Performance, coletividade e ecossistema da corrida
A corrida também se mostra cada vez mais coletiva. A participação em grupos e assessorias cresceu, e o número de corredores que não fazem parte de nenhuma dessas estruturas caiu 8 pontos percentuais em um ano. Os grupos, porém, mudaram de papel: se antes eram vistos principalmente como espaços de acolhimento e segurança, agora se aproximam de facilitadores para o ganho de performance, com foco em troca de conhecimento, estrutura de treino e evolução técnica — uma das mudanças mais significativas entre as duas ondas da pesquisa. Esse amadurecimento do ecossistema também se reflete no avanço gradual da participação em provas de corrida. Em 2025, 29% dos corredores participaram de eventos, contra 23% em 2024 — um crescimento de 26% no número de participantes. Embora a maioria ainda não participe, o interesse futuro é alto, especialmente entre as mulheres.
Para a BOX1824, a comparação entre as duas ondas revela uma mudança de fase da corrida no Brasil. “De um ano para o outro, a corrida deixou de ser apenas um fenômeno de crescimento e passou a revelar suas complexidades. Ela está mais diversa, mais jovem e mais democrática, mas também mais pressionada por performance e expectativas. O dado mais impactante é que a corrida entrou definitivamente no mainstream e agora vem encontrando formas de se sustentar culturalmente no longo prazo, como por exemplo, através de uma prática mais coletiva e social, que é a cara do Brasil.”, afirma Luisa von Mühlen, da BOX1824.

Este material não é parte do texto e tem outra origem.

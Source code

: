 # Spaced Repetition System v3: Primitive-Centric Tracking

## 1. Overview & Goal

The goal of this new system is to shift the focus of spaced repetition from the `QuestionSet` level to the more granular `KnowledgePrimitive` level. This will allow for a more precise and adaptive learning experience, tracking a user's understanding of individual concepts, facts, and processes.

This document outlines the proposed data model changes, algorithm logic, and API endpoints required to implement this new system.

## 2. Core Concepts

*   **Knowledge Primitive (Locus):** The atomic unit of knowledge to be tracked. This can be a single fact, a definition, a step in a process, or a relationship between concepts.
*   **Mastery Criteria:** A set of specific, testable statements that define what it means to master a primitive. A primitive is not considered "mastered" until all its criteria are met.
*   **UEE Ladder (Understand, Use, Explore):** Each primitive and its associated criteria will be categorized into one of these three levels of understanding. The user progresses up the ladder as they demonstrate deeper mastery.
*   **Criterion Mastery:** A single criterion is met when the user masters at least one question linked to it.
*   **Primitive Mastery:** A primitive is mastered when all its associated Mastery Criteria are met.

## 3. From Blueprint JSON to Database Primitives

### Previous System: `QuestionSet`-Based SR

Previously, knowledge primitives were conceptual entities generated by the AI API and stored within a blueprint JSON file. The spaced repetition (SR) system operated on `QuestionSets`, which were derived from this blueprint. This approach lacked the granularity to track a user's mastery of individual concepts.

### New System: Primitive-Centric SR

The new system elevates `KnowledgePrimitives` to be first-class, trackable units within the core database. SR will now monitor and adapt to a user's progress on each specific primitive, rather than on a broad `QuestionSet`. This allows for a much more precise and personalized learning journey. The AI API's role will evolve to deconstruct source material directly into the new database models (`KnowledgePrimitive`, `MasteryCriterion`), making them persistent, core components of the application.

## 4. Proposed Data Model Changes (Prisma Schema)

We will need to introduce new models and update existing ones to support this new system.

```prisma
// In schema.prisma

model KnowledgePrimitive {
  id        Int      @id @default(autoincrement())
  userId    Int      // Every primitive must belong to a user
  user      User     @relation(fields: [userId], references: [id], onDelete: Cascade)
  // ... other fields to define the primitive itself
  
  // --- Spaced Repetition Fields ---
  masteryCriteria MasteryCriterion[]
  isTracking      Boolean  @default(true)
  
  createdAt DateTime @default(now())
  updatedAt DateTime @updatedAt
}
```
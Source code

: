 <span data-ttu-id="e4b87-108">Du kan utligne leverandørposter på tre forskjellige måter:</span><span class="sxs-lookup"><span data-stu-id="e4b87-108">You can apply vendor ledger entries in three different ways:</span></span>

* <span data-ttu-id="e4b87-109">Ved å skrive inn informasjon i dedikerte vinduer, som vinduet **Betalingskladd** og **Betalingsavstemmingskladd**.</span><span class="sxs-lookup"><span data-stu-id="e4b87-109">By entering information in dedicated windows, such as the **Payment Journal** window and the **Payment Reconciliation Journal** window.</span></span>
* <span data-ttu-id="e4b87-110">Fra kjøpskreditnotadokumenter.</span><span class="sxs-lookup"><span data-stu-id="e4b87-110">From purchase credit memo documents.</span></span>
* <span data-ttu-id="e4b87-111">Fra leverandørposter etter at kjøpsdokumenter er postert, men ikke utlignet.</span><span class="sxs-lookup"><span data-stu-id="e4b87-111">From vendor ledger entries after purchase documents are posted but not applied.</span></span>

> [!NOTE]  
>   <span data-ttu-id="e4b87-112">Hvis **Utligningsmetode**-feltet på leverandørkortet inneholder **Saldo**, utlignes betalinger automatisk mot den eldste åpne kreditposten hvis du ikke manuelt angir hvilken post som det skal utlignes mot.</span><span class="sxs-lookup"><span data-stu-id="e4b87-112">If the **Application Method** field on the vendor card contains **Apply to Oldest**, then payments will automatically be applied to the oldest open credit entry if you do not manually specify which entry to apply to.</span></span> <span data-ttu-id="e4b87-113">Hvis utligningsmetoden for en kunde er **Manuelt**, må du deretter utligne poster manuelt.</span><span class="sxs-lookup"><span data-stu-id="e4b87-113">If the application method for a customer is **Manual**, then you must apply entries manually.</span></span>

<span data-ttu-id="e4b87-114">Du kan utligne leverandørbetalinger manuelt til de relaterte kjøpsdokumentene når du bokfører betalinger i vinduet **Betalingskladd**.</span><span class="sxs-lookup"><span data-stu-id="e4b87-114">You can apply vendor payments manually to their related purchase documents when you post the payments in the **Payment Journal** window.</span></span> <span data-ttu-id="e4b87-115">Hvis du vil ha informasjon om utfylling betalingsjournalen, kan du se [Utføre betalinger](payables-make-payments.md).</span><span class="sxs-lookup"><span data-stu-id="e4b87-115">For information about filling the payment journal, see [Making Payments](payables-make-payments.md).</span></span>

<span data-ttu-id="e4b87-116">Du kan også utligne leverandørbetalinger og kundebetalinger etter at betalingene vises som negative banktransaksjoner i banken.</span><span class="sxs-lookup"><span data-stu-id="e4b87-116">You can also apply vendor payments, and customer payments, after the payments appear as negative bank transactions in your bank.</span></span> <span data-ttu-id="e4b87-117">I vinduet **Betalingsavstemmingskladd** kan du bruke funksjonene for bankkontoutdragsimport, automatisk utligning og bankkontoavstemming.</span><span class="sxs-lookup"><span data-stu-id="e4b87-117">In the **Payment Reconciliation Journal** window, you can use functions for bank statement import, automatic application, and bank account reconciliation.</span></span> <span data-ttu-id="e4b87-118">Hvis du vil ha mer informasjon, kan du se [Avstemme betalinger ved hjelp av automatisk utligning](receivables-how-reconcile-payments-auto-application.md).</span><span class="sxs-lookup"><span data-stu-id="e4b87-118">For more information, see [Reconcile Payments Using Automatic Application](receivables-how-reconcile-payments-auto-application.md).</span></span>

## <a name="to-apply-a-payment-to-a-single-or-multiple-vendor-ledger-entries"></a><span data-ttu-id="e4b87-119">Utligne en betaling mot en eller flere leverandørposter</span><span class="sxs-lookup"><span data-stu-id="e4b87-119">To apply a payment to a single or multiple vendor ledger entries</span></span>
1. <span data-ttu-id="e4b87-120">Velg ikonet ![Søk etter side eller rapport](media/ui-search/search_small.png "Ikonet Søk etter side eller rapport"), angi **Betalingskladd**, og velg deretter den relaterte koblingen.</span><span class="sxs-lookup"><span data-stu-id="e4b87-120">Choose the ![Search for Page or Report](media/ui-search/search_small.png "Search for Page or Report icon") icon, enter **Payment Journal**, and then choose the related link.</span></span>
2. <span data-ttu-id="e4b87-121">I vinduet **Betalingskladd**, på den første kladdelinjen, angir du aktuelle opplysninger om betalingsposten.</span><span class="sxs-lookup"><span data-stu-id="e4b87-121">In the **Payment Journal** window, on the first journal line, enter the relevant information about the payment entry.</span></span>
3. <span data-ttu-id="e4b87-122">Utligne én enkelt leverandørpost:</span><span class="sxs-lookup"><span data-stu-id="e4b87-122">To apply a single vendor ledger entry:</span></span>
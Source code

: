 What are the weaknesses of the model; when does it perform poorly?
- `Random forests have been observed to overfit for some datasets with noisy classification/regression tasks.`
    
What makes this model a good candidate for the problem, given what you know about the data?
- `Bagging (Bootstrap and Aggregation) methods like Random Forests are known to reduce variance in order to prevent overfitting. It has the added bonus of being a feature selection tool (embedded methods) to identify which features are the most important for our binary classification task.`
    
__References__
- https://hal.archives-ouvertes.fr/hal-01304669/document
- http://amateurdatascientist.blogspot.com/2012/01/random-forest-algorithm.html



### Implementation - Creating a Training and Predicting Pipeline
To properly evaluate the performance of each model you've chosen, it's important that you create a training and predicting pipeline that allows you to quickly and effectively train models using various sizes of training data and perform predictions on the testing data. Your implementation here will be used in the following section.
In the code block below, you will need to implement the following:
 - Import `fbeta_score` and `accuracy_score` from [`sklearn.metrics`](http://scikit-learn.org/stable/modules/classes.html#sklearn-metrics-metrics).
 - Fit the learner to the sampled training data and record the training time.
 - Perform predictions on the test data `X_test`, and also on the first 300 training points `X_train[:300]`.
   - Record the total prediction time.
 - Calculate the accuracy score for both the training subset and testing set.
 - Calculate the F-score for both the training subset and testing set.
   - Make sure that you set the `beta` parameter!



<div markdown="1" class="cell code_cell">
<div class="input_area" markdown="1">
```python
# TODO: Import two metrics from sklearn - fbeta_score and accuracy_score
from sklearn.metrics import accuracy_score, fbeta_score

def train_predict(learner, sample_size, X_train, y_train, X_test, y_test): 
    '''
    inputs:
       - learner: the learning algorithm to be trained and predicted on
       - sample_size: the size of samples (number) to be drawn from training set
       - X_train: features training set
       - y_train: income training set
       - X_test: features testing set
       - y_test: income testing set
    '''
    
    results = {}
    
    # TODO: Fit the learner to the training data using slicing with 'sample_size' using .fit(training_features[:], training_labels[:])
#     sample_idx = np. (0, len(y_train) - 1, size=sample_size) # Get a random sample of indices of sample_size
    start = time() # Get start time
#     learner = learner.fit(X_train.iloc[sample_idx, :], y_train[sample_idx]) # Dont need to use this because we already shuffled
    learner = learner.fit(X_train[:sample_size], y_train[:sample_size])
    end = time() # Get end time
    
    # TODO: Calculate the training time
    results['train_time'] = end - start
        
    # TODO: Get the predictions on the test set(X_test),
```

Obstáculos e desafios para o futuro
Entre os principais obstáculos à prática da corrida, falta de tempo e insegurança seguem como as maiores barreiras. As questões referentes à segurança dificultam a corrida de 32% das mulheres e de 25% dos homens — o que ajuda a explicar a maior presença feminina em academias e ambientes controlados. Os dados indicam que a corrida vive um momento-chave: cresce, se populariza e se diversifica, mas enfrenta o desafio de se manter sustentável, prazerosa e acessível. Para a Olympikus, acompanhar essa evolução através de uma lente que coloca a comunidade no centro, é essencial para compreender não apenas quantas pessoas correm, mas como, por que e em que condições elas continuam correndo.